17.04.2025 - München / Münsing
Unter dem Motto „Kein Ding ohne Ing.“ stellt die Bayerische Staatszeitung auf einer Sonderseite regelmäßig spannende Projekte von Kammermitgliedern vor. Im neuesten Artikel erläutern Dr.-Ing. Ulrich Scholz und Thomas Fitzenreiter den Neubau eines Bürgerhauses im Ortskern von Münsing. Der Komplex mit einer Gesamtbreite von 15 m und einer Länge von 60 m weist einen vom Dach abgehängten Umgangsbalkon mit vorgelagerten, feststehenden Holzlamellen als Sonnenschutz auf.
Zwischen dem sanft gewellten Hügelland am Südende des Starnberger Sees liegt Münsing. Der Neubau seines Bürgerzentrums war für die Gemeinde ein großes Ereignis.
Bereits in der ersten Planungsphase haben sich die Vereine für einen gemeinsamen Veranstaltungsraum mit Bühne und geeigneter Raumakustik eingesetzt. Der Bauort liegt im Ortskern, südlich der Kirche, auf dem Grundstück des alten Pallaufhofes.
Das Ammerland und Münsing im Besonderen üben von je her eine große Faszination aus. So ist es nicht verwunderlich, dass hier unter anderen Vicco von Bülow alias Loriot lebte. Münsing will mit dem Neubau und dem darin enthalten Pallaufsaal einen Ort des gesellschaftlichen Zusammentreffens schaffen.
Der langgestreckte Komplex mit einer Gesamtbreite von 15 m und einer Länge von 60 m an der Oberfläche sowie einer Höhenentwicklung von 11,5 m ab dem Untergeschoss weist einen vom Dach abgehängten Umgangsbalkon mit vorgelagerten, feststehenden Holzlamellen als Sonnenschutz auf. Der Baukörper passt sich in die nach Süden leicht abfallende Moränenlandschaft ein.
Die Stahlbetonkonstruktion der unteren Ebenen schützt vor Erddrücken und vor Schichtenwässern. Die Tiefebene ist dem Hangverlauf folgend terrassenartig angeordnet und schiebt sich als Schublade unter den Vorplatz des Bürgerhauses. Im 2. Untergeschoss, unter dem Hauptbau, findet die Garage ihre größte Ausdehnung. Dort flankieren Technik- und Archivräume den sich nach Osten erweiternden Baukörper. Im 1. Untergeschoss sorgt die Küche für die Versorgung der Gäste bei Veranstaltungen.
Darüber werden im nördlichen Drittel auf 2 Etagen gemeindliche Verwaltungsaufgaben gelöst.
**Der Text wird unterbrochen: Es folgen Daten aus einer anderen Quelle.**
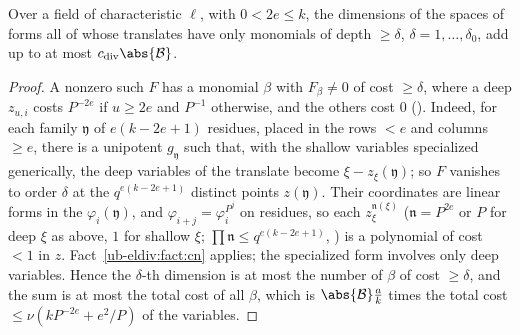 \begin{proposition}\label{ub-eldiv:prop:deep}
Over a field of characteristic $\ell$, with $0<2e\le k$, the dimensions of the spaces of forms all of
whose translates have only monomials of depth $\ge\delta$, $\delta=1,\dots,\delta_0$, add up to at
most $c_{\mathrm{div}}\abs{\mathcal B}$.
\end{proposition}

\begin{proof}
A nonzero such $F$ has a monomial $\beta$ with $F_\beta\ne0$ of cost $\ge\delta$, where a deep
$z_{u,i}$ costs $P^{-2e}$ if $u\ge2e$ and $P^{-1}$ otherwise, and the others cost $0$
(). Indeed, for each family $\mathfrak y$ of
$e(k-2e+1)$ residues, placed in the rows $<e$ and columns $\ge e$, there is a unipotent
$g_{\mathfrak y}$ such that, with the shallow variables specialized generically, the deep variables
of the translate become $\xi-z_\xi(\mathfrak y)$; so $F$ vanishes to order $\delta$ at the
$q^{e(k-2e+1)}$ distinct points $z(\mathfrak y)$. Their coordinates are linear forms in the
$\varphi_i(\mathfrak y)$, and $\varphi_{i+j}=\varphi_i^{P^j}$ on residues, so each
$z_\xi^{\mathfrak n(\xi)}$ ($\mathfrak n=P^{2e}$ or $P$ for deep $\xi$ as above, $1$ for shallow $\xi$;
$\prod\mathfrak n\le q^{e(k-2e+1)}$, ) is a polynomial of cost
$<1$ in $z$. Fact~\ref{ub-eldiv:fact:cn} applies; the specialized form involves only deep variables.
Hence the $\delta$-th dimension is at most the number of $\beta$ of cost $\ge\delta$, and the sum is
at most the total cost of all $\beta$, which is $\abs{\mathcal B}\frac ak$ times the total cost
$\le\nu(kP^{-2e}+e^2/P)$ of the variables.
\end{proof}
Dieser Bereich grenzt sich zum großzügigen offenen Foyer ab. Die folgende 36 m lange Raumsequenz wird durch den Pallaufsaal mit Bühne genutzt.
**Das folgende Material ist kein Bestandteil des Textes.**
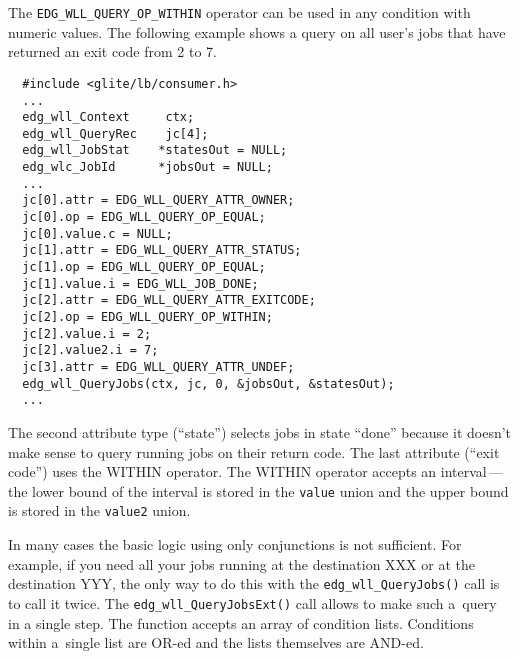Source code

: The \texttt{EDG\_WLL\_QUERY\_OP\_WITHIN} operator can be used in any condition with numeric values.
The following example shows a query on all user's jobs that have returned 
an exit code from 2 to 7.
\begin{verbatim}
  #include <glite/lb/consumer.h>
  ...
  edg_wll_Context     ctx;    
  edg_wll_QueryRec    jc[4];
  edg_wll_JobStat    *statesOut = NULL;
  edg_wlc_JobId      *jobsOut = NULL;
  ...
  jc[0].attr = EDG_WLL_QUERY_ATTR_OWNER;
  jc[0].op = EDG_WLL_QUERY_OP_EQUAL;
  jc[0].value.c = NULL;
  jc[1].attr = EDG_WLL_QUERY_ATTR_STATUS;
  jc[1].op = EDG_WLL_QUERY_OP_EQUAL;
  jc[1].value.i = EDG_WLL_JOB_DONE;
  jc[2].attr = EDG_WLL_QUERY_ATTR_EXITCODE;
  jc[2].op = EDG_WLL_QUERY_OP_WITHIN;
  jc[2].value.i = 2;
  jc[2].value2.i = 7;
  jc[3].attr = EDG_WLL_QUERY_ATTR_UNDEF;
  edg_wll_QueryJobs(ctx, jc, 0, &jobsOut, &statesOut);
  ...
\end{verbatim}

The second attribute type (``state'') selects jobs in state ``done'' because it doesn't
make sense to query running jobs on their return code.
The last attribute (``exit code'') uses the WITHIN operator. The WITHIN operator accepts an
interval\,---\,the lower bound of the interval is stored in the \texttt{value} union and the
upper bound is stored in the \texttt{value2} union.

\label{JQ-AO}
In many cases the basic logic using only conjunctions is not sufficient.
For example, if you need all your jobs running at the destination XXX or at
the destination YYY, the only way to do this with the \texttt{edg\_wll\_QueryJobs()}
call is to call it twice. The \texttt{edg\_wll\_QueryJobsExt()} call allows to make
such a~query in a single step.
The function accepts an array of condition lists. Conditions within a~single list are
OR-ed and the lists themselves are AND-ed.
Im Obergeschoss öffnet sich im Norden der Ratssaal und lenkt über die offene giebelständige Glasfassade den Blick auf die Dorfkirche Maria Himmelfahrt. Südseitig endet der Gebäuderiegel ebenso mit einer Glasfassade vor dem großzügigen Balkon, welcher bei ungetrübtem Wetter einen ungehinderten Ausblick auf das Alpenpanorama ermöglicht.
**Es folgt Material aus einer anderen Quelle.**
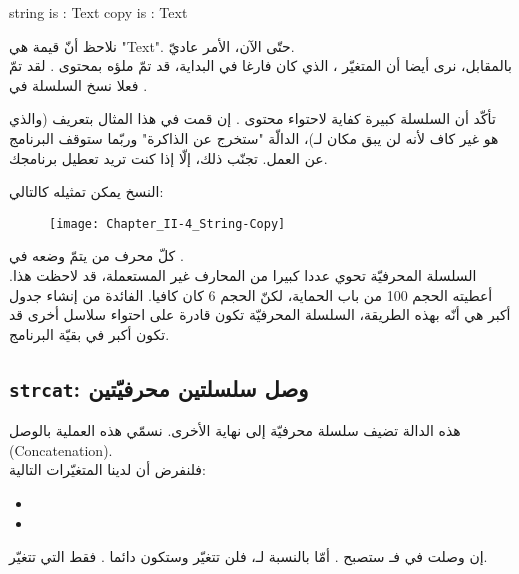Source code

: \begin{Console}
string is : Text
copy is : Text
\end{Console}

نلاحظ أنّ قيمة
هي
"\textenglish{Text}".
حتّى الآن، الأمر عاديّ.\\
بالمقابل، نرى أيضا أن المتغيّر
،
الذي كان فارغا في البداية، قد تمّ ملؤه بمحتوى
.
لقد تمّ فعلا نسخ السلسلة في
.

\begin{warning}
  تأكّد أن السلسلة
  كبيرة كفاية لاحتواء محتوى
  .
  إن قمت في هذا المثال بتعريف
(والذي هو غير كاف لأنه لن يبق مكان لـ)،
  الدالّة
  "ستخرج عن الذاكرة" وربّما ستوقف البرنامج عن العمل. تجنّب ذلك، إلّا إذا كنت تريد تعطيل برنامجك.
\end{warning}

النسخ يمكن تمثيله كالتالي:

\begin{figure}[H]
	\centering
	\texttt{[image: Chapter\_II-4\_String-Copy]}
\end{figure}
كلّ محرف من
يتمّ وضعه في
.\\
السلسلة المحرفيّة
تحوي عددا كبيرا من المحارف غير المستعملة، قد لاحظت هذا. أعطيته الحجم 100 من باب الحماية، لكنّ الحجم 6 كان كافيا.
الفائدة من إنشاء جدول أكبر هي أنّه بهذه الطريقة، السلسلة المحرفيّة
تكون قادرة على احتواء سلاسل أخرى قد تكون أكبر في بقيّة البرنامج.

\subsection{\texttt{strcat}: وصل سلسلتين محرفيّتين}

هذه الدالة تضيف سلسلة محرفيّة إلى نهاية الأخرى. نسمّي هذه العملية بالوصل
(\textenglish{Concatenation}).\\
فلنفرض أن لدينا المتغيّرات التالية:

\begin{itemize}
  \item {}
  \item {}
\end{itemize}

إن وصلت
في
فـ
ستصبح
.
أمّا بالنسبة لـ،
فلن تتغيّر وستكون دائما
.
فقط
التي تتغيّر.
Auf den unterirdischen Stahlbetonkörper folgt über Erdgleiche der Massivholzbau. Die etwa 60 m lange Hauptachse gliedert die Dreigelenkrahmen in Holzleimbauweise im Raster von 2,40 m. Den statischen Beanspruchungen folgend, laufen die Stiele konisch verjüngend zum Fußgelenk aus, dem gleichen Gestaltungsprinzip folgt der ca. 18° geneigte Riegel.
Mit den gewählten
Hauptabmessungen der einhüftigen Halbrahmen von ca. 11,5 m Höhe und 7,25 m
Breite konnten diese gerade noch als Spezialtransport durch enge Dörfer bewegt
werden.
Die eingeleimten Stahlknotenelemente ermöglichten eine schnelle Montage durch Absetzen und Fixieren. Auf die nunmehr stehenden Rahmentragwerke wurden nachlaufend die zweiteiligen Deckenbalken zur Integration der Zwischenebene, der Decke über dem Erdgeschoss, eingehoben. Diese umfassen gabelartig den Rahmenstiel. Über Stabdübelverbindungen werden die Lasten aus den Deckenträgern in den Rahmenstiel eingeleitet.
Die Deckenflächen bilden Brettsperrholzelemente. Diese sind mit den beiden Deckenbalken durch eine Schraubpressverleimung tragend verbunden, sodass ein Plattenbalken entsteht.
An der Unterseite der Deckenbalken wurde eine Untergurtverbreiterung, ein 10 cm dickes und 1,5 m breites Brettsperrholzelement über ca. 2/3 der Balkenlänge in gleicher Weise befestigt. Im Feldbereich ist also ein I-Querschnitt vorhanden, bei dem der Untergurt als Zuggurt dient.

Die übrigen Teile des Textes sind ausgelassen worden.